Goal of the exercise ->
Every line in the data below that includes "only" belongs in the answer, copied as it stands.

Data in this exercise ->
▬▬▬▬▬▬

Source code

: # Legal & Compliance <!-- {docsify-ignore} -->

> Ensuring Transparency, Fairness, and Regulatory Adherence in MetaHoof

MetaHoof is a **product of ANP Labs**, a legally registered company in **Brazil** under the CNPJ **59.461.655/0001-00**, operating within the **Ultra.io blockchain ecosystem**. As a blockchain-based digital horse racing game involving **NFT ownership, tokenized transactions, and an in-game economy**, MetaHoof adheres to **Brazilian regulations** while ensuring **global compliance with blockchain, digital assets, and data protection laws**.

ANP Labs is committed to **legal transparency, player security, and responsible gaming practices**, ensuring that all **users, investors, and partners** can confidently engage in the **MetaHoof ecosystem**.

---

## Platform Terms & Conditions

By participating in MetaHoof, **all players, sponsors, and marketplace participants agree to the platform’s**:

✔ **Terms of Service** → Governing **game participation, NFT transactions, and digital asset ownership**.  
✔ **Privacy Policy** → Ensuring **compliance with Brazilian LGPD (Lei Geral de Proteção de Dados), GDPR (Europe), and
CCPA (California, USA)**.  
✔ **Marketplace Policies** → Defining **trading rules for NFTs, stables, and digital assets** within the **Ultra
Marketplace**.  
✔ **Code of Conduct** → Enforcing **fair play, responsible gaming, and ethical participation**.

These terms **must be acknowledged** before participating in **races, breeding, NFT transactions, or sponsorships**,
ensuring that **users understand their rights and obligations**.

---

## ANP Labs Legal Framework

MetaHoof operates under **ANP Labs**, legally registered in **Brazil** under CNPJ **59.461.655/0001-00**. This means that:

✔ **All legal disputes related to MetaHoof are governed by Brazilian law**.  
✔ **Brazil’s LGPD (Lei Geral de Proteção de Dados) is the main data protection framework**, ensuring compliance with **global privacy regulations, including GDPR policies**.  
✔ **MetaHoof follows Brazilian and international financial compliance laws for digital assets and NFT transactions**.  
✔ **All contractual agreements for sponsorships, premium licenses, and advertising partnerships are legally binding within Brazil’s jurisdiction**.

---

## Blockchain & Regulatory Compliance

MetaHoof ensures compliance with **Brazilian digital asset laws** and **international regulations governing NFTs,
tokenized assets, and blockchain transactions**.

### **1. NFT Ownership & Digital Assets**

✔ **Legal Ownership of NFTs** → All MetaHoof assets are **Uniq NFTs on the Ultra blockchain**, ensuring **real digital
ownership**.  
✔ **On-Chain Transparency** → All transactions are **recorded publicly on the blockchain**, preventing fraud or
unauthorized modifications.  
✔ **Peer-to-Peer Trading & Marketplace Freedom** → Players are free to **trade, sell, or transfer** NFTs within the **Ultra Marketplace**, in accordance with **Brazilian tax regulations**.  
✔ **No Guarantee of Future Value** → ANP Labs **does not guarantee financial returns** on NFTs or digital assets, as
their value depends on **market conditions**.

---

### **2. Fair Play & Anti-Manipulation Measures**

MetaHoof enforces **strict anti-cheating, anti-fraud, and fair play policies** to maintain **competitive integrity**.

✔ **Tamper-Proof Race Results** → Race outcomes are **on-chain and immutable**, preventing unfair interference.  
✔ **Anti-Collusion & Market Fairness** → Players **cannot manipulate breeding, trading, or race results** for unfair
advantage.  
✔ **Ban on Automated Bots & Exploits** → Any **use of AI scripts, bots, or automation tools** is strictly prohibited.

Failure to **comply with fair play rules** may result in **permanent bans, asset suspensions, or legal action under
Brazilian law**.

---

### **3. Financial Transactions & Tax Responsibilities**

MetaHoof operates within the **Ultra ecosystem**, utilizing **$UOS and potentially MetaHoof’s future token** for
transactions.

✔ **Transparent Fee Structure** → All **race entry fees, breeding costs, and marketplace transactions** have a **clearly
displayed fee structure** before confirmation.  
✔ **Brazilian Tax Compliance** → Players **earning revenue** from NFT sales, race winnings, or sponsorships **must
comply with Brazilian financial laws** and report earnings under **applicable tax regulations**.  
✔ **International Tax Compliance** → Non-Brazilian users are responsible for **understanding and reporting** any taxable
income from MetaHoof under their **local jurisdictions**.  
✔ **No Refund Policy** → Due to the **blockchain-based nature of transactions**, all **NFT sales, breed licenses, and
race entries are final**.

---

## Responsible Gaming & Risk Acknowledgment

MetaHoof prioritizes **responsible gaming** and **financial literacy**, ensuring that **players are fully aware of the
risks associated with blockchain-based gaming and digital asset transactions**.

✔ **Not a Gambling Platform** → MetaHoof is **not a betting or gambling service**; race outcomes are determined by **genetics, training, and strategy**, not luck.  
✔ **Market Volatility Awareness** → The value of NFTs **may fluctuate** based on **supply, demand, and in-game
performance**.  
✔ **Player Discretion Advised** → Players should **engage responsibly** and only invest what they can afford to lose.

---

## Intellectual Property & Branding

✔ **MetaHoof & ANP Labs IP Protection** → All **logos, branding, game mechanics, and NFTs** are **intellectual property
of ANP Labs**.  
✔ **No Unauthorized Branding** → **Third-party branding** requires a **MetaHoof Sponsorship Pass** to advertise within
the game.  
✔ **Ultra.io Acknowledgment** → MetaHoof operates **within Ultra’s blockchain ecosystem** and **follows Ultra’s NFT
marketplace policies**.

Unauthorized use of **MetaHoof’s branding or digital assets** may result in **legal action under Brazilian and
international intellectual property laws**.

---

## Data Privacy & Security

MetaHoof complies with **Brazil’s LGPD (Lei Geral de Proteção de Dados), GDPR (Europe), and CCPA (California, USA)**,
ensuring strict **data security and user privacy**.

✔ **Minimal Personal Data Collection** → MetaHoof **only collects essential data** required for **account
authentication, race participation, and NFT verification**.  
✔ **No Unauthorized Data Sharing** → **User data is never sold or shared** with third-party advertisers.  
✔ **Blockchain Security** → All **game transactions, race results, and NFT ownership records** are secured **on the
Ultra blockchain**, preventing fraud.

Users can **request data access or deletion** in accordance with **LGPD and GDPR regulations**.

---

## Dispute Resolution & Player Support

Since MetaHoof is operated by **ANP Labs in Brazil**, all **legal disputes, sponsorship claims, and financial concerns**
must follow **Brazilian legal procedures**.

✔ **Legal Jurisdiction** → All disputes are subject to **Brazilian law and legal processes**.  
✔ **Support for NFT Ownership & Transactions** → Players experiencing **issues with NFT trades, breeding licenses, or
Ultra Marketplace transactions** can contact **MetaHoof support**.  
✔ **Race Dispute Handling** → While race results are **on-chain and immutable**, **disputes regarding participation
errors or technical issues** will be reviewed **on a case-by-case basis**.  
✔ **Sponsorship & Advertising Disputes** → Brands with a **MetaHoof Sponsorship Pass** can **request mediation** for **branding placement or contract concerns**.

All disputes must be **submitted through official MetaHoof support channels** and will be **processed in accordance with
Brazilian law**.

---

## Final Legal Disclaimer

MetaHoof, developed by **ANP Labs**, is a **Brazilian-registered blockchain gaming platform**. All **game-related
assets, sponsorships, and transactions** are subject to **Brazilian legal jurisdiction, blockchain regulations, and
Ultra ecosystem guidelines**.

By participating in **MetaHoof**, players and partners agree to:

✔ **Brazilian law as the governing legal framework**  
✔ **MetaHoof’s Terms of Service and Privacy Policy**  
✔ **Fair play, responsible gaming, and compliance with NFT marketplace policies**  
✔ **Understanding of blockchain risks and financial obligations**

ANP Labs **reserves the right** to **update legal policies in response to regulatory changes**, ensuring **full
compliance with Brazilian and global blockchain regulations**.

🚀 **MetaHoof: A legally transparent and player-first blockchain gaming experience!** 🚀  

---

▬▬▬▬▬▬

Answer to this exercise ->
✔ **Player Discretion Advised** → Players should **engage responsibly** and only invest what they can afford to lose.
✔ **Minimal Personal Data Collection** → MetaHoof **only collects essential data** required for **account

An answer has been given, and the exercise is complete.